Easy How-To: Build a Voicebot using Voicegain, RASA, and AWS Lambda
Updated: Apr 2
Voice Bot Setup
One of the previous blog posts described a Voice Bot built using Twilio, Voicegain, RASA, and AWS Lambda. Twilio was used for telephony (phone numbers, SIP Trunking, TwiML for call control) Voicegain provided speech recognition, while AWS Lambda was coordinating the actions. The setup works but is involved. The need to pass the speech recognition results via S3 (as Lambda is stateless and does not have memory between function calls) may occasionally cause delays in requests and responses.
Simple Inbuilt CPaaS Option
Voicegain now integrates with Amazon Chime Voice Connector to offer a pay as you go SIP Trunking service directly from the Voicegain web console.

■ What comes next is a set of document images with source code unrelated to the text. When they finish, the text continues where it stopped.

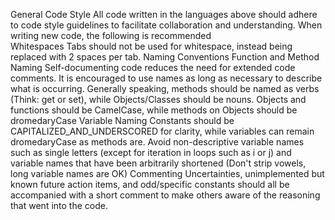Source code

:General Code Style
All code written in the languages above should adhere to code style guidelines to facilitate collaboration and understanding. When writing new code, the following is recommended  
Whitespaces
Tabs should not be used for whitespace, instead being replaced with 2 spaces per tab.
Naming Conventions
Function and Method Naming Self-documenting code reduces the need for extended code comments. It is encouraged to use names as long as necessary to describe what is occurring. Generally speaking, methods should be named as verbs (Think: get or set), while Objects/Classes should be nouns. Objects and functions should be CamelCase, while methods on Objects should be dromedaryCase Variable Naming Constants should be CAPITALIZED_AND_UNDERSCORED for clarity, while variables can remain dromedaryCase as methods are. Avoid non-descriptive variable names such as single letters (except for iteration in loops such as i or j) and variable names that have been arbitrarily shortened (Don't strip vowels, long variable names are OK)
Commenting
Uncertainties, unimplemented but known future action items, and odd/specific constants should all be accompanied with a short comment to make others aware of the reasoning that went into the code.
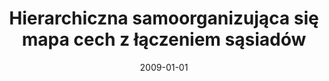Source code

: ---
# Documentation: https://wowchemy.com/docs/managing-content/

title: Hierarchiczna samoorganizująca się mapa cech z łączeniem sąsiadów
subtitle: ''
summary: ''
authors:
- Tomasz Kuzynowski
- markowska-kaczmar
tags: []
categories: []
date: '2009-01-01'
lastmod: 2022-10-07T04:57:32Z
featured: false
draft: false

# Featured image
# To use, add an image named `featured.jpg/png` to your page's folder.
# Focal points: Smart, Center, TopLeft, Top, TopRight, Left, Right, BottomLeft, Bottom, BottomRight.
image:
  caption: ''
  focal_point: ''
  preview_only: false

# Projects (optional).
#   Associate this post with one or more of your projects.
#   Simply enter your project's folder or file name without extension.
#   E.g. `projects = ["internal-project"]` references `content/project/deep-learning/index.md`.
#   Otherwise, set `projects = []`.
projects: []
publishDate: '2022-10-07T04:57:31.367149Z'
publication_types:
- '6'
abstract: ''
publication: '*Inżynieria wiedzy i systemy ekspertowe*'
---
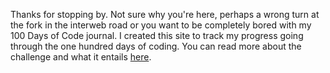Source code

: Thanks for stopping by. Not sure why you're here, perhaps a wrong turn at the fork in the interweb road or you want to be completely bored with my 100 Days of Code journal. I created this site to track my progress going through the one hundred days of coding. You can read more about the challenge and what it entails [here](https://www.100daysofcode.com/). 

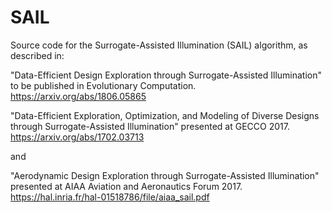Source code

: # SAIL
Source code for the Surrogate-Assisted Illumination (SAIL) algorithm, as
described in: 

"Data-Efficient Design Exploration through Surrogate-Assisted Illumination"
to be published in Evolutionary Computation.
https://arxiv.org/abs/1806.05865

"Data-Efficient Exploration, Optimization, and Modeling of Diverse Designs
 through Surrogate-Assisted Illumination" presented at GECCO 2017. 
https://arxiv.org/abs/1702.03713

and 

"Aerodynamic Design Exploration through Surrogate-Assisted Illumination"
presented at AIAA Aviation and Aeronautics Forum 2017.
https://hal.inria.fr/hal-01518786/file/aiaa_sail.pdf
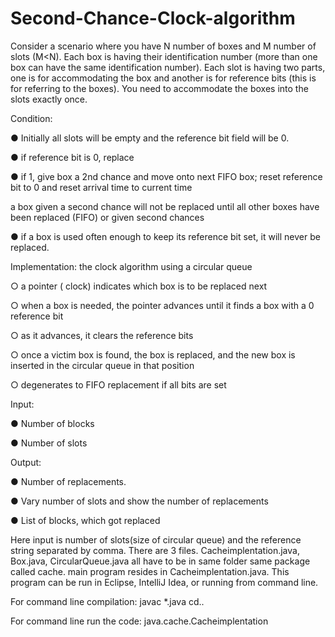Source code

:# Second-Chance-Clock-algorithm

Consider a scenario where you have N number of boxes and M number of slots (M<N).
Each box is having their identification number (more than one box can have the same
identification number). Each slot is having two parts, one is for accommodating the box
and another is for reference bits (this is for referring to the boxes).
You need to accommodate the boxes into the slots exactly once.

Condition:

● Initially all slots will be empty and the reference bit field will be 0.

● if reference bit is 0, replace

● if 1, give box a 2nd chance and move onto next FIFO box; reset reference bit to 0 and
reset arrival time to current time

a box given a second chance will not be replaced until all other boxes have been
replaced (FIFO) or given second chances

● if a box is used often enough to keep its reference bit set, it will never be replaced.

Implementation: the clock algorithm using a circular queue

○ a pointer ( clock) indicates which box is to be replaced next

○ when a box is needed, the pointer advances until it finds a box with a 0 reference
bit

○ as it advances, it clears the reference bits

○ once a victim box is found, the box is replaced, and the new box is inserted in the
circular queue in that position

○ degenerates to FIFO replacement if all bits are set

Input:

● Number of blocks

● Number of slots

Output:

● Number of replacements.

● Vary number of slots and show the number of replacements

● List of blocks, which got replaced




Here input is number of slots(size of circular queue) and the reference string separated by comma.
There are 3 files.
Cacheimplentation.java, Box.java, CircularQueue.java all have to be in same folder same package called cache.
main program resides in Cacheimplentation.java.
This program can be run in Eclipse, IntelliJ Idea, or running from command line.

For command line compilation:
javac *.java
cd..


For command line run the code:
java.cache.Cacheimplentation





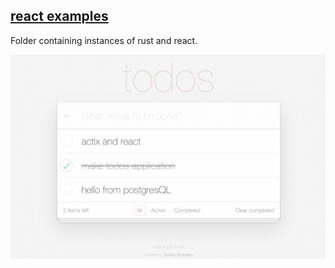 ## [react examples](react/)

Folder containing instances of rust and react.

![todo_reactix](images/todo_reactix.png)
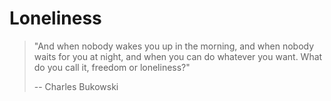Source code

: # Loneliness

> "And when nobody wakes you up in the morning, and when nobody waits for you at
night, and when you can do whatever you want. What do you call it, freedom or
loneliness?"
>
> -- Charles Bukowski
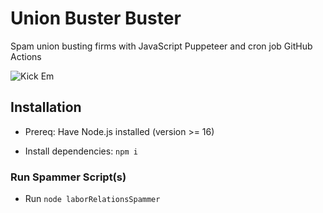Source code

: # Union Buster Buster

Spam union busting firms with JavaScript Puppeteer and cron job GitHub Actions

![Kick Em](https://media.giphy.com/media/3o7TKwVQMoQh2At9qU/giphy.gif)


## Installation

- Prereq: Have Node.js installed (version >= 16)

- Install dependencies: `npm i`

### Run Spammer Script(s)

- Run `node laborRelationsSpammer`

You can also purchase phone numbers and receive inbound calls. Support for making outbound Speech IVR calls is in the works.
Of course, we continue to support developer that use Twilio and SignalWire using simple SIP INVITE - this blog describes how.
How does it work ?
AWS Lambda function - a single Node.js function with an API Gateway trigger (simple HTTP API type).
Voicegain Telephony Bot API - the Telephony Bot API works with web callbacks. For Twilio and SignalWire developers, it is similar to working with Twilio TwiML and SignalWire LaML respectively.
RASA - dialog logic is provided by RASA NLU Dialog server which is accessible over RestInput API.
The sequence diagram is provided below. It is very simple. Basically, the sequence of operations is as follows:
Call a phone number provided by Voicegain (powered by Amazon Chime Voice Connector)
Voicegain Telephony Bot API makes call to a callback function on AWS Lambda.
Lambda function sends "Hi" RASA and RASA responds with the initial dialog prompt
Lambda function responds to Voicegain callback with the prompt received from RASA and tell Voicegain Speech-to-Text to capture callers response.
Voicegain uses TTS to generate from the text of the RASA question an audio prompt and plays it over the telephone to the caller
The Caller hears the prompt and says something in response
Voicegain ASR transcribes the speech to text and makes a callback with the result of transcription to Lambda function
Lambda function invokes RASA and passes to it the text of the response.
RASA processes the answer and generates next question in the dialogue
We continue next turn same as in step 4.
The sample code for the Lambda function (in python and node.js versions) is available on our github.